I tried using oaDOI.org API to find the amount of Open Access and you won’t believe what I found! (Click bait title)
By now most people would have heard of the very useful Unpaywall service that allows you to bypass many paywalled articles by sending you to free versions.
While not perfect and all comprehensive, it’s one of the easiest ways to find if a free version of an article exists. The underlying service of unpaywall is oaDOI.org, which provides a free nifty API service that you can use.
Note: Unpaywall itself can find more articles compared to the oaDOI.org service, because it “supplements oaDOI with other data sources, too; for instance, Unpaywall tries to parse and understand scholarly article pages as you view them. Consequently, Unpaywall’s results are a bit more comprehensive than what you’d get by calling oaDOI directly.”
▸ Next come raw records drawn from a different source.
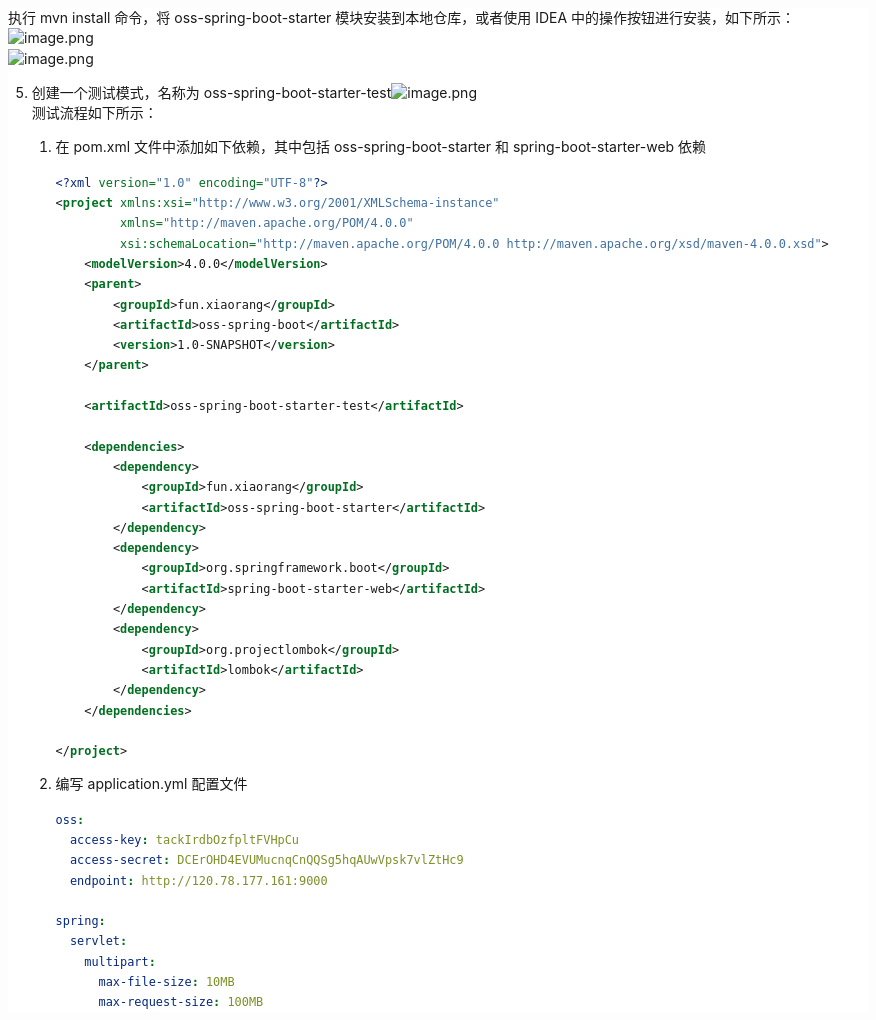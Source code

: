    执行 mvn install 命令，将 oss-spring-boot-starter 模块安装到本地仓库，或者使用 IDEA 中的操作按钮进行安装，如下所示：<br />![image.png](https://fastly.jsdelivr.net/gh/xihuanxiaorang/img/202307261402669.png)<br />![image.png](https://fastly.jsdelivr.net/gh/xihuanxiaorang/img/202307261402770.png)

5. 创建一个测试模式，名称为 oss-spring-boot-starter-test![image.png](https://fastly.jsdelivr.net/gh/xihuanxiaorang/img/202307261402142.png)<br />测试流程如下所示：

   1. 在 pom.xml 文件中添加如下依赖，其中包括 oss-spring-boot-starter 和 spring-boot-starter-web 依赖

      ```xml
      <?xml version="1.0" encoding="UTF-8"?>
      <project xmlns:xsi="http://www.w3.org/2001/XMLSchema-instance"
               xmlns="http://maven.apache.org/POM/4.0.0"
               xsi:schemaLocation="http://maven.apache.org/POM/4.0.0 http://maven.apache.org/xsd/maven-4.0.0.xsd">
          <modelVersion>4.0.0</modelVersion>
          <parent>
              <groupId>fun.xiaorang</groupId>
              <artifactId>oss-spring-boot</artifactId>
              <version>1.0-SNAPSHOT</version>
          </parent>
      
          <artifactId>oss-spring-boot-starter-test</artifactId>
      
          <dependencies>
              <dependency>
                  <groupId>fun.xiaorang</groupId>
                  <artifactId>oss-spring-boot-starter</artifactId>
              </dependency>
              <dependency>
                  <groupId>org.springframework.boot</groupId>
                  <artifactId>spring-boot-starter-web</artifactId>
              </dependency>
              <dependency>
                  <groupId>org.projectlombok</groupId>
                  <artifactId>lombok</artifactId>
              </dependency>
          </dependencies>
      
      </project>
      ```

   2. 编写 application.yml 配置文件

      ```yaml
      oss:
        access-key: tackIrdbOzfpltFVHpCu
        access-secret: DCErOHD4EVUMucnqCnQQSg5hqAUwVpsk7vlZtHc9
        endpoint: http://120.78.177.161:9000
      
      spring:
        servlet:
          multipart:
            max-file-size: 10MB
            max-request-size: 100MB
      ```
How to use the oaDOI API to find out how much is free
All you have to do is have a bunch of dois that you are curious to see how much is available free and point the oaDOI.org service API at it and the API can spit out a bunch of useful information like whether a free to read version exists, the URL of the free version (if exists), color of the open access version etc.
The very useful “Collecting Open Access information using OpenRefine and the oaDOI API”, sets out the steps to do so , but what can you really do with this?
Scenario 1 : Check how much of your institution’s scholarly output is free to read.
Ever wondered how much of your institution’s scholarly output is already free to read? While it might be impossible to know with 100% certainty, you can certainly get a ballpark figure using the oaDOI.org API.
First you need a source of dois. Easiest perhaps is to use something like Scopus or Web of Science to find all articles by affiliation search and export the results with dois to csv for that. This is what I did. Other sources of dois, say from your Institutional repository or CRIS system works too.
You may need to do this multiple times for various years if your institution has an output that exceed 2,000 results. Once you have the results you needed checked, select “Export”
In my case, I exported records from 2013 to 2017, a total of 1,968 records.
Then I ran Openrefine and waited for the web interface to load.
Once it’s loaded, I clicked onCreate project->Get data from this computer->Choose file and browse and I selected the file just downloaded from Scopus.
Once I checked everything was loaded okay, I clicked on “create project”
Once everything was imported into openRefine , I checked how many of these records have dois, as oadoi API only works on dois.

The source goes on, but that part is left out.